*Problem details*
Retype the full set of data, character for character.

*Exercise inputs*
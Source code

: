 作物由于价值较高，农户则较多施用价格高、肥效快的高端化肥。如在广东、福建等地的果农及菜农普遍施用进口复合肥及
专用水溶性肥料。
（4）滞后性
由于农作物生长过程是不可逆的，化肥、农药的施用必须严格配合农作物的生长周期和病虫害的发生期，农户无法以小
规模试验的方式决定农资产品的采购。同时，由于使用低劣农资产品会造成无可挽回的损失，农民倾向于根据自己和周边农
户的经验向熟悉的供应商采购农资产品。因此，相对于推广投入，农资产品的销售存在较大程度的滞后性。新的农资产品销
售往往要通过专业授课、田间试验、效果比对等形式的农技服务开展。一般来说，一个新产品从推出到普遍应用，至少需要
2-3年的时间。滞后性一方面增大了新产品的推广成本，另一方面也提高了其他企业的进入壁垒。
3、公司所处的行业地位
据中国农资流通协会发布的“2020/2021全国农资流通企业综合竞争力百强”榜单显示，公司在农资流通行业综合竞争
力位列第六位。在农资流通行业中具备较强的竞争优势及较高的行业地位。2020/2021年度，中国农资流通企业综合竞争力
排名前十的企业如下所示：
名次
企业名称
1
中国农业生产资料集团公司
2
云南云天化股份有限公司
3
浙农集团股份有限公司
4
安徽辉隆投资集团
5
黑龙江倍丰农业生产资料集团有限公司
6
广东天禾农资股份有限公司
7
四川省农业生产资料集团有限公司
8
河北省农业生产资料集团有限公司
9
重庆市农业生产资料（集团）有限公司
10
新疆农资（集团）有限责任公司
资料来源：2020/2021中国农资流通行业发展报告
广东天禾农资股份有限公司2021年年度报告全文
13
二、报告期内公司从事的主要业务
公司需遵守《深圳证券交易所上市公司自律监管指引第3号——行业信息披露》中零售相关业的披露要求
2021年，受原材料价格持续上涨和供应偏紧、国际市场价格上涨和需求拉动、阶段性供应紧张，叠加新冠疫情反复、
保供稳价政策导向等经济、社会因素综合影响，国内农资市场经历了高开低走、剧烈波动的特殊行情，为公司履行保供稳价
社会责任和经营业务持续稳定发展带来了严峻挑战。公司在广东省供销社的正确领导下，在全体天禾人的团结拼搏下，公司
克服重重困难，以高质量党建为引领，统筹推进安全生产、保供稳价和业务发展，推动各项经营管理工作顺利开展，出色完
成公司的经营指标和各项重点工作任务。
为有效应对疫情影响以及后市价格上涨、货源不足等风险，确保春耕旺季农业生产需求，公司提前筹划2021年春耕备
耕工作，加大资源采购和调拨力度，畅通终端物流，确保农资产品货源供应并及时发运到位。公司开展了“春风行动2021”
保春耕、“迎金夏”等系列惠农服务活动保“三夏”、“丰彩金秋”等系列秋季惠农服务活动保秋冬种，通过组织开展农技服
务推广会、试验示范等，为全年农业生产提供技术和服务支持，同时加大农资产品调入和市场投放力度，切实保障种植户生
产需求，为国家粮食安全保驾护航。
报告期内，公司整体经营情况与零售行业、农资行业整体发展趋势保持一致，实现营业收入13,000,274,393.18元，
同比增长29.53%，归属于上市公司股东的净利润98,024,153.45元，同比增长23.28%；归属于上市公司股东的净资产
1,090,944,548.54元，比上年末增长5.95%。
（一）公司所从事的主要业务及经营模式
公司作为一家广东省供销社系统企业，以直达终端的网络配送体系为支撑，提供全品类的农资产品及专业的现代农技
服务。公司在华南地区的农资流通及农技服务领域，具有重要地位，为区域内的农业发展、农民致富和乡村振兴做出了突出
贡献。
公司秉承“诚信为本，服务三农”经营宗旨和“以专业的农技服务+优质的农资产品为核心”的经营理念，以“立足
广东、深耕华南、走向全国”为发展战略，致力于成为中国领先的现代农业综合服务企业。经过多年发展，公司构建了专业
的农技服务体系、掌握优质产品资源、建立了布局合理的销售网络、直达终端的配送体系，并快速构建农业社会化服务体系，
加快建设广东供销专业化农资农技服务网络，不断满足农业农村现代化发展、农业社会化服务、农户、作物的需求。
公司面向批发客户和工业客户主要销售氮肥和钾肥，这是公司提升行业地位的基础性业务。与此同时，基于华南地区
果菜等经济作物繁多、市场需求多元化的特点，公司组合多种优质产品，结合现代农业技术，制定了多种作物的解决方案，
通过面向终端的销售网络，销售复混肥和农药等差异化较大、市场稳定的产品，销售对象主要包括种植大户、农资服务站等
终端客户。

*Solved exercise*
Source code

: 作物由于价值较高，农户则较多施用价格高、肥效快的高端化肥。如在广东、福建等地的果农及菜农普遍施用进口复合肥及
专用水溶性肥料。
（4）滞后性
由于农作物生长过程是不可逆的，化肥、农药的施用必须严格配合农作物的生长周期和病虫害的发生期，农户无法以小
规模试验的方式决定农资产品的采购。同时，由于使用低劣农资产品会造成无可挽回的损失，农民倾向于根据自己和周边农
户的经验向熟悉的供应商采购农资产品。因此，相对于推广投入，农资产品的销售存在较大程度的滞后性。新的农资产品销
售往往要通过专业授课、田间试验、效果比对等形式的农技服务开展。一般来说，一个新产品从推出到普遍应用，至少需要
2-3年的时间。滞后性一方面增大了新产品的推广成本，另一方面也提高了其他企业的进入壁垒。
3、公司所处的行业地位
据中国农资流通协会发布的“2020/2021全国农资流通企业综合竞争力百强”榜单显示，公司在农资流通行业综合竞争
力位列第六位。在农资流通行业中具备较强的竞争优势及较高的行业地位。2020/2021年度，中国农资流通企业综合竞争力
排名前十的企业如下所示：
名次
企业名称
1
中国农业生产资料集团公司
2
云南云天化股份有限公司
3
浙农集团股份有限公司
4
安徽辉隆投资集团
5
黑龙江倍丰农业生产资料集团有限公司
6
广东天禾农资股份有限公司
7
四川省农业生产资料集团有限公司
8
河北省农业生产资料集团有限公司
9
重庆市农业生产资料（集团）有限公司
10
新疆农资（集团）有限责任公司
资料来源：2020/2021中国农资流通行业发展报告
广东天禾农资股份有限公司2021年年度报告全文
13
二、报告期内公司从事的主要业务
公司需遵守《深圳证券交易所上市公司自律监管指引第3号——行业信息披露》中零售相关业的披露要求
2021年，受原材料价格持续上涨和供应偏紧、国际市场价格上涨和需求拉动、阶段性供应紧张，叠加新冠疫情反复、
保供稳价政策导向等经济、社会因素综合影响，国内农资市场经历了高开低走、剧烈波动的特殊行情，为公司履行保供稳价
社会责任和经营业务持续稳定发展带来了严峻挑战。公司在广东省供销社的正确领导下，在全体天禾人的团结拼搏下，公司
克服重重困难，以高质量党建为引领，统筹推进安全生产、保供稳价和业务发展，推动各项经营管理工作顺利开展，出色完
成公司的经营指标和各项重点工作任务。
为有效应对疫情影响以及后市价格上涨、货源不足等风险，确保春耕旺季农业生产需求，公司提前筹划2021年春耕备
耕工作，加大资源采购和调拨力度，畅通终端物流，确保农资产品货源供应并及时发运到位。公司开展了“春风行动2021”
保春耕、“迎金夏”等系列惠农服务活动保“三夏”、“丰彩金秋”等系列秋季惠农服务活动保秋冬种，通过组织开展农技服
务推广会、试验示范等，为全年农业生产提供技术和服务支持，同时加大农资产品调入和市场投放力度，切实保障种植户生
产需求，为国家粮食安全保驾护航。
报告期内，公司整体经营情况与零售行业、农资行业整体发展趋势保持一致，实现营业收入13,000,274,393.18元，
同比增长29.53%，归属于上市公司股东的净利润98,024,153.45元，同比增长23.28%；归属于上市公司股东的净资产
1,090,944,548.54元，比上年末增长5.95%。
（一）公司所从事的主要业务及经营模式
公司作为一家广东省供销社系统企业，以直达终端的网络配送体系为支撑，提供全品类的农资产品及专业的现代农技
服务。公司在华南地区的农资流通及农技服务领域，具有重要地位，为区域内的农业发展、农民致富和乡村振兴做出了突出
贡献。
公司秉承“诚信为本，服务三农”经营宗旨和“以专业的农技服务+优质的农资产品为核心”的经营理念，以“立足
广东、深耕华南、走向全国”为发展战略，致力于成为中国领先的现代农业综合服务企业。经过多年发展，公司构建了专业
的农技服务体系、掌握优质产品资源、建立了布局合理的销售网络、直达终端的配送体系，并快速构建农业社会化服务体系，
加快建设广东供销专业化农资农技服务网络，不断满足农业农村现代化发展、农业社会化服务、农户、作物的需求。
公司面向批发客户和工业客户主要销售氮肥和钾肥，这是公司提升行业地位的基础性业务。与此同时，基于华南地区
果菜等经济作物繁多、市场需求多元化的特点，公司组合多种优质产品，结合现代农业技术，制定了多种作物的解决方案，
通过面向终端的销售网络，销售复混肥和农药等差异化较大、市场稳定的产品，销售对象主要包括种植大户、农资服务站等
终端客户。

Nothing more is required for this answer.